Location
- Greene County, North Carolina United States

District information
- Type: Public
- Grades: PK–12
- Superintendent: Patrick C. Miller
- Asst. superintendent(s): Pat MacNeill
- Schools: 6
- Budget: $ 35,153,000
- NCES District ID: 3701830

Students and staff
- Students: 3,348
- Teachers: 231.29 (on FTE basis)
- Staff: 249.45 (on FTE basis)
- Student–teacher ratio: 14.48:1

Other information
- Website: www.gcsedu.org

= Greene County Schools (North Carolina) =

School district in North Carolina, United States

Green County Schools is a PK–12 graded school district serving Greene County, North Carolina. Its six schools serve 3,348 students as of the 2010–11 school year.

==History==
African Americans often made up the majority of the student population in the county schools. In 1959, Black students accounted for 54% of the system's enrollment. That year, after a bond referendum was passed the previous year to build a new White-only school in the county, a boycott was begun of the school system on February 10. The next day, 34 of the bus drivers refused to run their routes. The strike lasted four days and affected approximately 2800 black students in the county. It was resolved after parents were able to meet with school board members and work to move up the date for voting on a bond referendum for improvements to the county's Black high school.

In 2005, former Senator John Edwards established a model scholarship program in the Green County Schools system that he touted during his 2008 US presidential campaign. The College for Everyone program was administered by Edwards' Center for Promise and Opportunity Foundation. After Edwards lost his bid for the Democratic Party nomination, he ended the program in 2008.

==Student demographics==
For the 2010–11 school year, Green County Schools had a total population of 3,348 students and 249.45 teachers on a (FTE) basis. This produced a student-teacher ratio of 14.48:1. That same year, out of the student total, the gender ratio was 51% male to 49% female. The demographic group makeup was: Black, 41%; White, 32%; Hispanic, 25%; American Indian, 0%; and Asian/Pacific Islander, 0% (two or more races: 1%). For the same school year, 77.91% of the students received free and reduced-cost lunches.

==Governance==
The primary governing body of Green County Schools follows a council–manager government format with a five-member Board of Education appointing a Superintendent to run the day-to-day operations of the system. The school system currently resides in the North Carolina State Board of Education's Second District.

===Board of education===
The five members of the Board of Education generally meet on the second and fourth Mondays of each month. The board members are elected to four-year staggered terms and are partisan offices. The current members of the board are: Pat Adams, Jasper Barfield, Jr., Leisa Batts, Joe Smith, and Tina West Murphy. All are Democratic Party members.

===Superintendent===
The superintendent of the system is Patrick C. Miller. He was hired to the position in 2008 after former superintendent Stephen Mazingo left to become headmaster of Arendell Parrott Academy in Kinston, North Carolina. Miller had previously worked for the Green County Schools system at both the elementary and high schools. Pat MacNeill is the assistant superintendent.

==Member schools==
Green County Schools has six schools ranging from pre-kindergarten to twelfth grade. Those nine schools are separated into two high schools (Greene Central High School and Greene County Early College High School) and one each of a middle school (Green County Middle School; grades 6–8), intermediate school (Green County Intermediate School; grades 4–5), elementary school (West Green Elementary School; grades 2–3), and primary school (Snow Hill Primary School; grades PK–1). All schools are located in Snow Hill.

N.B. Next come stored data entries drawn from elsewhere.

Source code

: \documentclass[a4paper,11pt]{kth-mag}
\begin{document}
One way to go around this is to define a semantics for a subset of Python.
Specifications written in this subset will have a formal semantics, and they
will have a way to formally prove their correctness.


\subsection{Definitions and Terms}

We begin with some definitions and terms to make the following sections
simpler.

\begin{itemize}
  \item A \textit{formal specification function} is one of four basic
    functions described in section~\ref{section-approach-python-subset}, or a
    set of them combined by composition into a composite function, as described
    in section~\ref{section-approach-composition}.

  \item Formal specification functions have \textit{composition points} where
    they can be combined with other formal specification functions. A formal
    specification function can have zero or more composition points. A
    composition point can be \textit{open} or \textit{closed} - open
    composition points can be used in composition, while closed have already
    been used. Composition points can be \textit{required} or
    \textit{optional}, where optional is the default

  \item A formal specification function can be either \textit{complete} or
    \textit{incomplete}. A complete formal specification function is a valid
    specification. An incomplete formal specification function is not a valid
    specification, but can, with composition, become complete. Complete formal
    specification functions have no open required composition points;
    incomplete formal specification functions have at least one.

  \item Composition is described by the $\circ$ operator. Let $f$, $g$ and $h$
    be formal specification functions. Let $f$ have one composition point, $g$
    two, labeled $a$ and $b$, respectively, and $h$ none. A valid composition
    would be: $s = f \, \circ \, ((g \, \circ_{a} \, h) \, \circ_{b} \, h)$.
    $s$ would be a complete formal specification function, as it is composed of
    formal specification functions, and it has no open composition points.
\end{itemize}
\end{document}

Among the newest schools built are the early college, opened in 2006 through a partnership with Lenoir Community College, and the intermediate school, which opened in 2012.

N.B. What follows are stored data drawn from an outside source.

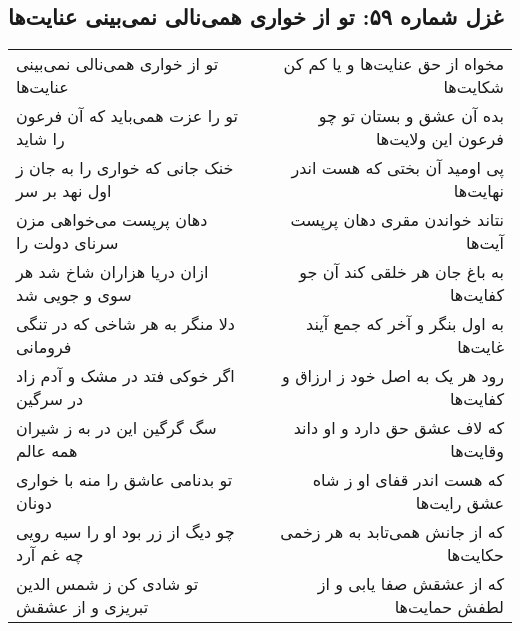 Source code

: \begin{center}
\section*{غزل شماره ۵۹: تو از خواری همی‌نالی نمی‌بینی عنایت‌ها}
\label{sec:0059}
\begin{longtable}{l p{0.5cm} r}
تو از خواری همی‌نالی نمی‌بینی عنایت‌ها
&&
مخواه از حق عنایت‌ها و یا کم کن شکایت‌ها
\\
تو را عزت همی‌باید که آن فرعون را شاید
&&
بده آن عشق و بستان تو چو فرعون این ولایت‌ها
\\
خنک جانی که خواری را به جان ز اول نهد بر سر
&&
پی اومید آن بختی که هست اندر نهایت‌ها
\\
دهان پرپست می‌خواهی مزن سرنای دولت را
&&
نتاند خواندن مقری دهان پرپست آیت‌ها
\\
ازان دریا هزاران شاخ شد هر سوی و جویی شد
&&
به باغ جان هر خلقی کند آن جو کفایت‌ها
\\
دلا منگر به هر شاخی که در تنگی فرومانی
&&
به اول بنگر و آخر که جمع آیند غایت‌ها
\\
اگر خوکی فتد در مشک و آدم زاد در سرگین
&&
رود هر یک به اصل خود ز ارزاق و کفایت‌ها
\\
سگ گرگین این در به ز شیران همه عالم
&&
که لاف عشق حق دارد و او داند وقایت‌ها
\\
تو بدنامی عاشق را منه با خواری دونان
&&
که هست اندر قفای او ز شاه عشق رایت‌ها
\\
چو دیگ از زر بود او را سیه رویی چه غم آرد
&&
که از جانش همی‌تابد به هر زخمی حکایت‌ها
\\
تو شادی کن ز شمس الدین تبریزی و از عشقش
&&
که از عشقش صفا یابی و از لطفش حمایت‌ها
\\
\end{longtable}
\end{center}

In April, 2011, tornadoes in the area completely demolished the middle school. The students finished the year at the county's high school. Modular units were erected for the next school year. Reconstruction of the building should be completed by May, 2013.

===Former schools===
Former schools in the district include the Snow Hill Colored High School, a Rosenwald School built in the 1920s, which served African American students in Green County. It ceased operations as a school after desegregation. The property is now owned by Lenoir Community College and was listed on the National Register of Historic Places on August 28, 2003 (NRHP Reference#:03000853).

==Awards==
The Greene County Schools system has had one school recognized as a Blue Ribbon School: Snow Hill Primary School (1998–99). Greene County Intermediate School won an award for their Leadership in Energy and Environmental Design (LEED) blueprint. They took the first place award in Excellence in Architectural Design category by the North Carolina School Boards Association.